Когда Леха только-только поднялся. Он собирался их переселить в хату поприличнее и в клинику отправить, чтоб закодировали. А они взяли и померли.

Назло Лехе.

– Друзей у меня тоже не особо. Так, деловые партнеры.

– Алька, а ты Дашке сказала? Надеюсь, ты понимаешь, что она захочет быть свидетельницей? И платье… мне надо платье выбрать. Ну вот как мне за три дня платье выбрать?

– Так завтра надо ко мне подъехать. Ну, в магазин. Там платьев много… подберут чего надо. Я скажу своим.

От съеденного и выпитого клонило в сон. И надо бы убираться, но Лехе лениво. Он готов дремать на этой кухоньке, где еще пахнет едой и тепло.

– Вызвать такси? – поинтересовалась Алина, пнув его под столом.

– Аля, ну какое такси? У тебя диван раскладывается.

– Но, мама…

– Не делай из меня ханжу. Верно, Боря?

Боря доразлил коньяк. И ведь доза была несерьезной, Лехе случалось принимать и больше под куда менее серьезную закуску, но тут что-то повело.

– Ты останешься? – поинтересовалась Алина тоном, который не оставлял сомнений, что не желает она видеть Леху на собственном диване.

– Ага, – ответил он. – Спасибо, Вероника Сергеевна.

Второй пинок был ощутимей первого. Хорошо, что на Альке тапочки, а не сапоги, вроде тех, с металлическими носочками, которые Кара любила.


– Ты… ты… – Алина шипела, как рассерженная кошка, тыча Лехе пальцем в грудь. – Что ты себе позволяешь?

– Успокойся, – ее хотелось сграбастать в охапку и держать, пока не угомонится. – Я просто спать хочу. Устал как собака.

– Со мной?

– С тобой. Ты же невеста.

В ее комнате не было розовых рюш, да и вообще никаких рюш. Зато имелся плед из кусочков ткани и смешные длинные подушечки. Низкий табурет и зеркало в раме, которое поворачивалось вокруг оси. Леха крутил зеркало и туда, и сюда, глядя, как меняется отражение комнаты. Потом помог разложить диван, хотя Алина гордо о помощи не просила. Она же сунула ему упакованную зубную щетку с медвежонком и полотенце, сказав:

– Ванную комнату сам найдешь.

Когда Леха вернулся, она была уже в пижаме, мягкой, поношенной и оттого уютной. Особенно пчелки на спине порадовали. Сидя на полу, Алина заплетала волосы в косу.

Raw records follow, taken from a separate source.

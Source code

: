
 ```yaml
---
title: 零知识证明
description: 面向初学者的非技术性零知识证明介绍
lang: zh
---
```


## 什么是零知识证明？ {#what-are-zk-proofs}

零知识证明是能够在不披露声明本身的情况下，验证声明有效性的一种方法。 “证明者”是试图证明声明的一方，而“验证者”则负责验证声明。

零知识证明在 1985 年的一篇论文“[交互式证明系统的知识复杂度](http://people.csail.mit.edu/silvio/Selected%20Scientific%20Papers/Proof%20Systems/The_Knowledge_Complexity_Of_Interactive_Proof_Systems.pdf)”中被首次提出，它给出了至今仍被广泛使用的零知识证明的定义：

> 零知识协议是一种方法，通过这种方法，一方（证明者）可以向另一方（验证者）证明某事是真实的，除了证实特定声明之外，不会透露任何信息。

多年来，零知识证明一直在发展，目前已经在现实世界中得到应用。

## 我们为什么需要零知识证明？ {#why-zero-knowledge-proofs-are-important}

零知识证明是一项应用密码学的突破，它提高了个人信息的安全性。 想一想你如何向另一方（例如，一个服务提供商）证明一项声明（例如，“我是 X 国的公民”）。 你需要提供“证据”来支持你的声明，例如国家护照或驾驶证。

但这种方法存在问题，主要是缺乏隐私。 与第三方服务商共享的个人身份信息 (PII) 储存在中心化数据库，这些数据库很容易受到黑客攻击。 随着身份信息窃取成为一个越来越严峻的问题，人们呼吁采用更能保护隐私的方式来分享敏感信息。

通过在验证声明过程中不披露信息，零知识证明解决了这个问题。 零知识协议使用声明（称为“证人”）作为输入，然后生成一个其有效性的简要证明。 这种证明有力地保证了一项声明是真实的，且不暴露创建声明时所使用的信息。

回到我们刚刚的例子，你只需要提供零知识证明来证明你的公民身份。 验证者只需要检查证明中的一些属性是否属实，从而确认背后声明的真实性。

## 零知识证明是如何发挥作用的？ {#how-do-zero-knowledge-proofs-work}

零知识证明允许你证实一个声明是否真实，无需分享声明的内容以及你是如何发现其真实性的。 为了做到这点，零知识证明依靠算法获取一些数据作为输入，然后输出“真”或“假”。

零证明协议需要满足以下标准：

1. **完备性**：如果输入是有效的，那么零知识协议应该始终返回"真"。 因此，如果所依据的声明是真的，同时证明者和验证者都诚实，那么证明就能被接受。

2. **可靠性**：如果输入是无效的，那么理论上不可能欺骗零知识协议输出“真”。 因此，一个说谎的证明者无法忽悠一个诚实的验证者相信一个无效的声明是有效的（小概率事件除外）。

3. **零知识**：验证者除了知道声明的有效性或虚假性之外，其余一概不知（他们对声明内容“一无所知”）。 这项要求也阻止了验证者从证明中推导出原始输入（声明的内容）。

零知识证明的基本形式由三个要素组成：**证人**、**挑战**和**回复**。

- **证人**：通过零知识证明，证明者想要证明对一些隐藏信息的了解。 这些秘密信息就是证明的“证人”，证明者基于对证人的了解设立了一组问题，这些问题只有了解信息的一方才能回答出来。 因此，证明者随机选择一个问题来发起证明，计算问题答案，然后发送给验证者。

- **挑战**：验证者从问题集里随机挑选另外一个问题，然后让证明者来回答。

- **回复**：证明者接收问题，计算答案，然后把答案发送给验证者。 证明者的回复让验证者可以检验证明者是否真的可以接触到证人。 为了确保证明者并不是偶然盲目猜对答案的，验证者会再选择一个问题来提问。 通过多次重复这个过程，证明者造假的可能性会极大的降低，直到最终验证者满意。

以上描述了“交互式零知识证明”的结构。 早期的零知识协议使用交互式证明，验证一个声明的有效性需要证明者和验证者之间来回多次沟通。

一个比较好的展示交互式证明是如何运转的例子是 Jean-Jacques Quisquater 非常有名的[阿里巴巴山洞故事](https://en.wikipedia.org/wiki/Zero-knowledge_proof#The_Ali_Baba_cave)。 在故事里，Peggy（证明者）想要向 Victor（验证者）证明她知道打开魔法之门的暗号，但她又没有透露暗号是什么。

– Зачем? – Лехе хотелось потрогать эти волосы еще раз. Но сегодняшний лимит наглости он, кажется, перебрал.

– Чтоб в колтуны не сбились, – Алина перехватила косу резинкой. – Или чтобы ты не выдрал. Ты маме понравился… она любит готовить, а никто не ест. Ну столько, сколько она готовит.

– Вкусно.

– Ага. Только много.

Леха присел на край дивана, уже застеленного. Идея остаться показалась вдруг нелепой. Чем его собственная кровать не устраивала? Она большая. А здесь как двоим разместиться?

– Кто она у тебя?

– Учитель младших классов. А папа – доктор наук. Нейрофизиологией занимается. У него все мысли в работе, и, если бы не мама, он бы вообще не замечал, что происходит. Зато у меня биология на «отлично» была всегда. И химия тоже. А бабушка – архивариус. Ты с ней позже познакомишься.

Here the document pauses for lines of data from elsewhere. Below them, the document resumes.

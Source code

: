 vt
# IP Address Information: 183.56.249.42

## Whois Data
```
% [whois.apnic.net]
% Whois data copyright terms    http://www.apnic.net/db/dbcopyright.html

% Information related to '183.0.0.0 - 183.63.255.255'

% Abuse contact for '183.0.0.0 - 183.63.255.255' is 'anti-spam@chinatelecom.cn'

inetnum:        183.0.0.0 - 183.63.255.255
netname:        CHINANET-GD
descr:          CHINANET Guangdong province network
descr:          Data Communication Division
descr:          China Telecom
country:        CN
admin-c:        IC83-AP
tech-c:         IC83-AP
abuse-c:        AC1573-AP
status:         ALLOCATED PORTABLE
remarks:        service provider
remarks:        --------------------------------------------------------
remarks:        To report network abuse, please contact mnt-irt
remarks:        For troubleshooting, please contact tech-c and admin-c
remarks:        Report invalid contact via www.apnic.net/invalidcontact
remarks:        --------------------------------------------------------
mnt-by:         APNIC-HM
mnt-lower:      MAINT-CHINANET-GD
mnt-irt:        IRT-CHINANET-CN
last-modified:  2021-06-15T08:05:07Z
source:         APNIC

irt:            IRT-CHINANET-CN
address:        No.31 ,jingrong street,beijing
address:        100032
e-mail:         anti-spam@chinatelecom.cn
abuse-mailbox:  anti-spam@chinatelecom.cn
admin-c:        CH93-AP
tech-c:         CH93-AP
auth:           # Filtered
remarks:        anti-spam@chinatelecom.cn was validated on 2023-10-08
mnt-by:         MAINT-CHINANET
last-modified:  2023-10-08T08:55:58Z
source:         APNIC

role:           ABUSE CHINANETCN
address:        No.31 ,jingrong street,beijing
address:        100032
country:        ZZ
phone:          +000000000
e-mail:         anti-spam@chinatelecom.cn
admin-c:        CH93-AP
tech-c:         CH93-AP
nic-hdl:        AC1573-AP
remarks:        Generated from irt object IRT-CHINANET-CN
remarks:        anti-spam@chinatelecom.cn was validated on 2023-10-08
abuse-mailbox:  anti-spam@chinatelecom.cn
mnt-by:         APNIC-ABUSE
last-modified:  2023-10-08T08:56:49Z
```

Вот как-то с бабушкой-архивариусом Леху вообще знакомиться не тянуло. Хватит с него папы-профессора. Он их иначе представлял.

– А мой папаша слесарем был. Пятого разряда, – Леха сказал это из вредности. Кару его пролетарское происхождение злило. Она считала, что упоминать о подобном – верх бестактности. Алина же пожала плечами и велела:

– Спать ложись.

От постели пахло мятой. От Алининых волос – осенью. И Леха потерся было носом о шею, но получил локтем в живот.

– На пол сгоню, – пообещала Алина. – Или маме пожалуюсь.

Сама же хихикнула. И Леха, не выдержав, заржал.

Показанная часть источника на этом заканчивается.